This is a known problem that occurs because DCPS use DECthreads in its
operation. DECthreads uses a timer AST which expires every 0.10 of a
second and then resets itself. This causes the process to become
computable (COM) to handle the AST.
How many DCPS queues and what version are they? This would probably
throw DECps into fits.
Bill
PS - Comet V4.3 search criteria- dcps decthreads cpu time -
were the four words used.
|
448.7 | Running 1 symbiont process per queue | TAY2P1::HOWARD | Whoever it takes | Tue Apr 15 1997 17:39 | 11 |
| Thanks for the input. I will start with the number of DCPS processes
and look at QUANTUM after that. PSPA was very happy over the weekend
after I CONVERTed NSCHED$:VSS.DAT. It went from 4200 to 52 blocks. But
Monday's report is pretty much as before.
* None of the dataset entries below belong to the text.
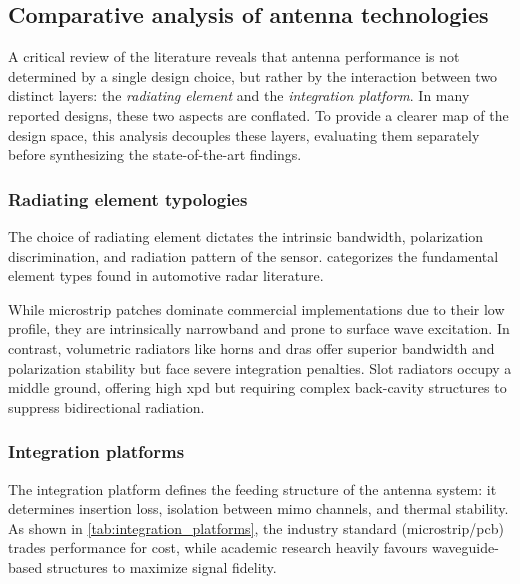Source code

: \subsection{Comparative analysis of antenna technologies}

A critical review of the literature reveals that antenna performance is not determined by a single design choice, but rather by the interaction between two distinct layers: the \emph{radiating element} and the \emph{integration platform}.
In many reported designs, these two aspects are conflated.
To provide a clearer map of the design space, this analysis decouples these layers, evaluating them separately before synthesizing the state-of-the-art findings.


\subsubsection{Radiating element typologies}
The choice of radiating element dictates the intrinsic bandwidth, polarization discrimination, and radiation pattern of the sensor.
 categorizes the fundamental element types found in automotive radar literature.

While microstrip patches dominate commercial implementations due to their low profile, they are intrinsically narrowband and prone to surface wave excitation.
In contrast, volumetric radiators like horns and \glspl{dra} offer superior bandwidth and polarization stability but face severe integration penalties.
Slot radiators occupy a middle ground, offering high \gls{xpd} but requiring complex back-cavity structures to suppress bidirectional radiation.


\subsubsection{Integration platforms}
The integration platform defines the feeding structure of the antenna system: it determines insertion loss, isolation between \gls{mimo} channels, and thermal stability.
As shown in \cref{tab:integration_platforms}, the industry standard (microstrip/\gls{pcb}) trades performance for cost, while academic research heavily favours waveguide-based structures to maximize signal fidelity.

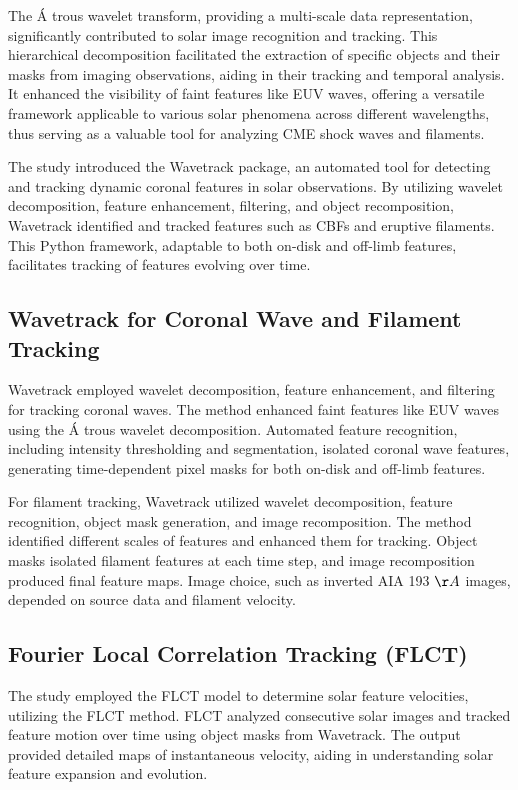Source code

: The \'A trous wavelet transform, providing a multi-scale data representation, significantly contributed to solar image recognition and tracking. This hierarchical decomposition facilitated the extraction of specific objects and their masks from imaging observations, aiding in their tracking and temporal analysis. It enhanced the visibility of faint features like EUV waves, offering a versatile framework applicable to various solar phenomena across different wavelengths, thus serving as a valuable tool for analyzing CME shock waves and filaments.

The study introduced the Wavetrack package, an automated tool for detecting and tracking dynamic coronal features in solar observations. By utilizing wavelet decomposition, feature enhancement, filtering, and object recomposition, Wavetrack identified and tracked features such as CBFs and eruptive filaments. This Python framework, adaptable to both on-disk and off-limb features, facilitates tracking of features evolving over time.

\subsection{Wavetrack for Coronal Wave and Filament Tracking}
Wavetrack employed wavelet decomposition, feature enhancement, and filtering for tracking coronal waves. The method enhanced faint features like EUV waves using the \'A trous wavelet decomposition. Automated feature recognition, including intensity thresholding and segmentation, isolated coronal wave features, generating time-dependent pixel masks for both on-disk and off-limb features.

For filament tracking, Wavetrack utilized wavelet decomposition, feature recognition, object mask generation, and image recomposition. The method identified different scales of features and enhanced them for tracking. Object masks isolated filament features at each time step, and image recomposition produced final feature maps. Image choice, such as inverted AIA 193 $\AA$ images, depended on source data and filament velocity.

\subsection{Fourier Local Correlation Tracking (FLCT)}
The study employed the FLCT model to determine solar feature velocities, utilizing the FLCT method. FLCT analyzed consecutive solar images and tracked feature motion over time using object masks from Wavetrack. The output provided detailed maps of instantaneous velocity, aiding in understanding solar feature expansion and evolution.

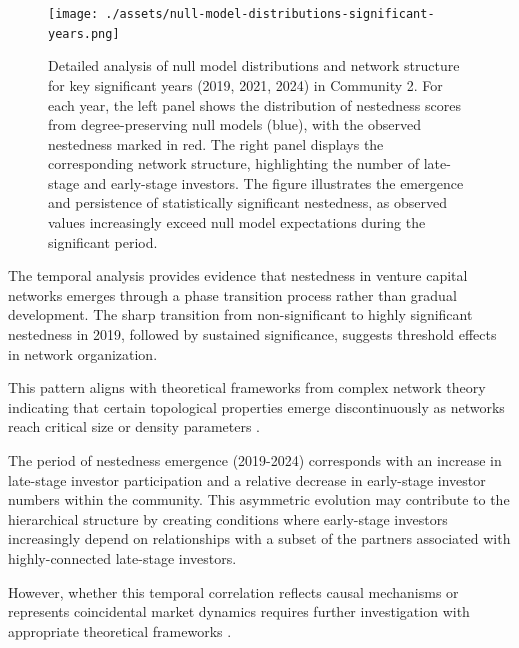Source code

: \begin{figure}[htbp]
\centering
\texttt{[image: ./assets/null-model-distributions-significant-years.png]}
\caption{Detailed analysis of null model distributions and network structure for key significant years (2019, 2021, 2024) in Community 2. For each year, the left panel shows the distribution of nestedness scores from degree-preserving null models (blue), with the observed nestedness marked in red. The right panel displays the corresponding network structure, highlighting the number of late-stage and early-stage investors. The figure illustrates the emergence and persistence of statistically significant nestedness, as observed values increasingly exceed null model expectations during the significant period.}
\label{fig:null_model_distributions_significant_years}
\end{figure}

The temporal analysis provides evidence that nestedness in venture capital networks emerges through a phase transition process rather than gradual development. The sharp transition from non-significant to highly significant nestedness in 2019, followed by sustained significance, suggests threshold effects in network organization. 

This pattern aligns with theoretical frameworks from complex network theory indicating that certain topological properties emerge discontinuously as networks reach critical size or density parameters \cite{Mariani2019}.


The period of nestedness emergence (2019-2024) corresponds with an increase in late-stage investor participation and a relative decrease in early-stage investor numbers within the community. This asymmetric evolution may contribute to the hierarchical structure by creating conditions where early-stage investors increasingly depend on relationships with a subset of the partners associated with highly-connected late-stage investors. 


However, whether this temporal correlation reflects causal mechanisms or represents coincidental market dynamics requires further investigation with appropriate theoretical frameworks \cite{Dalle2025}.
Not sure if this was
related, but it probably was a good idea anyway.
>How many DCPS queues and what version are they?
There are 58 DCPS queues running DCPS V1.3. 14 were inactive last week.
Ben
|
448.8 | DCPS$MAX_STREAMS | FUNYET::ANDERSON | Exchange *this* | Tue Apr 15 1997 21:28 | 5 |
| You can reduce the number of DCPS symbiont processes by changing the value of
the logical name DCPS$MAX_STREAMS as described in DCPS$STARTUP.COM. This may
help your situation.
Paul
|
448.9 | Looks like DCPS$MAX_STREAMS was the solution | TAY2P1::HOWARD | Whoever it takes | Fri Apr 18 1997 18:34 | 10 |
| I set DCPS$MAX_STREAMS to 4 and PSPA is now reporting no bottleneck.
It had been 8 before the problem began, but I had removed the logical
in an attempt to get PATHWORKS working. I don't know if it helped that
problem, since I did several things at the same time to get things
going again.
I appreciate the help, because I did not see the relationship between
that and the problems.
Ben
|